**PROBLEM TO SOLVE:**
Copy the data below exactly, omitting any picture it contains.

**Saved entries:**
====
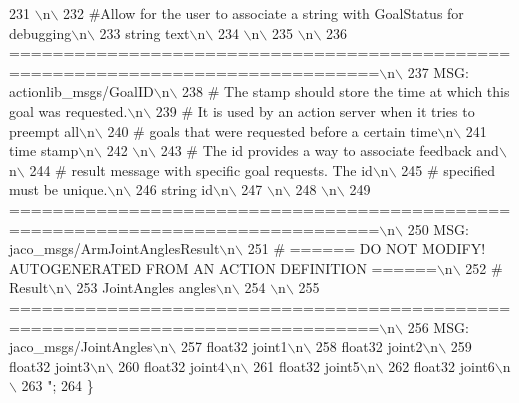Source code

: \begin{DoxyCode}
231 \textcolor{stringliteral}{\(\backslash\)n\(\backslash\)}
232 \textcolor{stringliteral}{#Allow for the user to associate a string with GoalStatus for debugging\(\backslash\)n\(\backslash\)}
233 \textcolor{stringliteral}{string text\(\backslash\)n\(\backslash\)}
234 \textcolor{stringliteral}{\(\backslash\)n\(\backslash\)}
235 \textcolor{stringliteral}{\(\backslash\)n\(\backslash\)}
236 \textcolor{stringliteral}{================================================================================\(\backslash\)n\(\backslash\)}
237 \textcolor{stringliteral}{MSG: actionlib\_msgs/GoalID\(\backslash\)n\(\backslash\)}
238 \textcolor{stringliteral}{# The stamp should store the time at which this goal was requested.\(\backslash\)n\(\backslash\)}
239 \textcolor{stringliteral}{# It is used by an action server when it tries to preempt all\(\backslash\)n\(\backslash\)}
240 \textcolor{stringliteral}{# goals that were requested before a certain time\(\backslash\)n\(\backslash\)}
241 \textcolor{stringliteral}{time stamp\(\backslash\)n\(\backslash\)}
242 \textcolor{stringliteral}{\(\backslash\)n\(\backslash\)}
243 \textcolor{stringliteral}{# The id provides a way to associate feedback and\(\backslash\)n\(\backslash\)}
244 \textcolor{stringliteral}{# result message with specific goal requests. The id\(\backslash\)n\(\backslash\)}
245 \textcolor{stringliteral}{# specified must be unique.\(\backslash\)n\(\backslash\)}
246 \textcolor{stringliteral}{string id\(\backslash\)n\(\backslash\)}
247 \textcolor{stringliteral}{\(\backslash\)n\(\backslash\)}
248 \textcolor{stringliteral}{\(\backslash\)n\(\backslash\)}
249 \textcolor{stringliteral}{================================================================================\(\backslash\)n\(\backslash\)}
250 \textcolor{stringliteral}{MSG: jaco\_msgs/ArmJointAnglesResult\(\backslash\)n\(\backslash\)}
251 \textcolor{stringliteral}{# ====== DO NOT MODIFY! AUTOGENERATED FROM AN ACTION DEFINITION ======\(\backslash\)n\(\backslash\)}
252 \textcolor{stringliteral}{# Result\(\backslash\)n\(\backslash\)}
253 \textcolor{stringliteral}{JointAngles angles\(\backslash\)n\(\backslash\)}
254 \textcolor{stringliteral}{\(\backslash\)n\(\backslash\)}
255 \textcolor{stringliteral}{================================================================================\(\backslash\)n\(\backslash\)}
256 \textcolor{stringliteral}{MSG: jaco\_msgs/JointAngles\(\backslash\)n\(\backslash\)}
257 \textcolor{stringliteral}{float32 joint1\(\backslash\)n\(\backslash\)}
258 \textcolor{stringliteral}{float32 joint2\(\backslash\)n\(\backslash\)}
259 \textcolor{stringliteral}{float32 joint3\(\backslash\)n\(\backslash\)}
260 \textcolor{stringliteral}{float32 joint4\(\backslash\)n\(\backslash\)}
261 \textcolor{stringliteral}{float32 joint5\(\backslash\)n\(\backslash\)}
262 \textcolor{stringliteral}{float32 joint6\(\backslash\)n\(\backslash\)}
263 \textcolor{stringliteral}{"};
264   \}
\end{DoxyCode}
====
**RESULT FOR THIS EXERCISE:**
Source code

: \begin{DoxyCode}
231 \textcolor{stringliteral}{\(\backslash\)n\(\backslash\)}
232 \textcolor{stringliteral}{#Allow for the user to associate a string with GoalStatus for debugging\(\backslash\)n\(\backslash\)}
233 \textcolor{stringliteral}{string text\(\backslash\)n\(\backslash\)}
234 \textcolor{stringliteral}{\(\backslash\)n\(\backslash\)}
235 \textcolor{stringliteral}{\(\backslash\)n\(\backslash\)}
236 \textcolor{stringliteral}{================================================================================\(\backslash\)n\(\backslash\)}
237 \textcolor{stringliteral}{MSG: actionlib\_msgs/GoalID\(\backslash\)n\(\backslash\)}
238 \textcolor{stringliteral}{# The stamp should store the time at which this goal was requested.\(\backslash\)n\(\backslash\)}
239 \textcolor{stringliteral}{# It is used by an action server when it tries to preempt all\(\backslash\)n\(\backslash\)}
240 \textcolor{stringliteral}{# goals that were requested before a certain time\(\backslash\)n\(\backslash\)}
241 \textcolor{stringliteral}{time stamp\(\backslash\)n\(\backslash\)}
242 \textcolor{stringliteral}{\(\backslash\)n\(\backslash\)}
243 \textcolor{stringliteral}{# The id provides a way to associate feedback and\(\backslash\)n\(\backslash\)}
244 \textcolor{stringliteral}{# result message with specific goal requests. The id\(\backslash\)n\(\backslash\)}
245 \textcolor{stringliteral}{# specified must be unique.\(\backslash\)n\(\backslash\)}
246 \textcolor{stringliteral}{string id\(\backslash\)n\(\backslash\)}
247 \textcolor{stringliteral}{\(\backslash\)n\(\backslash\)}
248 \textcolor{stringliteral}{\(\backslash\)n\(\backslash\)}
249 \textcolor{stringliteral}{================================================================================\(\backslash\)n\(\backslash\)}
250 \textcolor{stringliteral}{MSG: jaco\_msgs/ArmJointAnglesResult\(\backslash\)n\(\backslash\)}
251 \textcolor{stringliteral}{# ====== DO NOT MODIFY! AUTOGENERATED FROM AN ACTION DEFINITION ======\(\backslash\)n\(\backslash\)}
252 \textcolor{stringliteral}{# Result\(\backslash\)n\(\backslash\)}
253 \textcolor{stringliteral}{JointAngles angles\(\backslash\)n\(\backslash\)}
254 \textcolor{stringliteral}{\(\backslash\)n\(\backslash\)}
255 \textcolor{stringliteral}{================================================================================\(\backslash\)n\(\backslash\)}
256 \textcolor{stringliteral}{MSG: jaco\_msgs/JointAngles\(\backslash\)n\(\backslash\)}
257 \textcolor{stringliteral}{float32 joint1\(\backslash\)n\(\backslash\)}
258 \textcolor{stringliteral}{float32 joint2\(\backslash\)n\(\backslash\)}
259 \textcolor{stringliteral}{float32 joint3\(\backslash\)n\(\backslash\)}
260 \textcolor{stringliteral}{float32 joint4\(\backslash\)n\(\backslash\)}
261 \textcolor{stringliteral}{float32 joint5\(\backslash\)n\(\backslash\)}
262 \textcolor{stringliteral}{float32 joint6\(\backslash\)n\(\backslash\)}
263 \textcolor{stringliteral}{"};
264   \}
\end{DoxyCode}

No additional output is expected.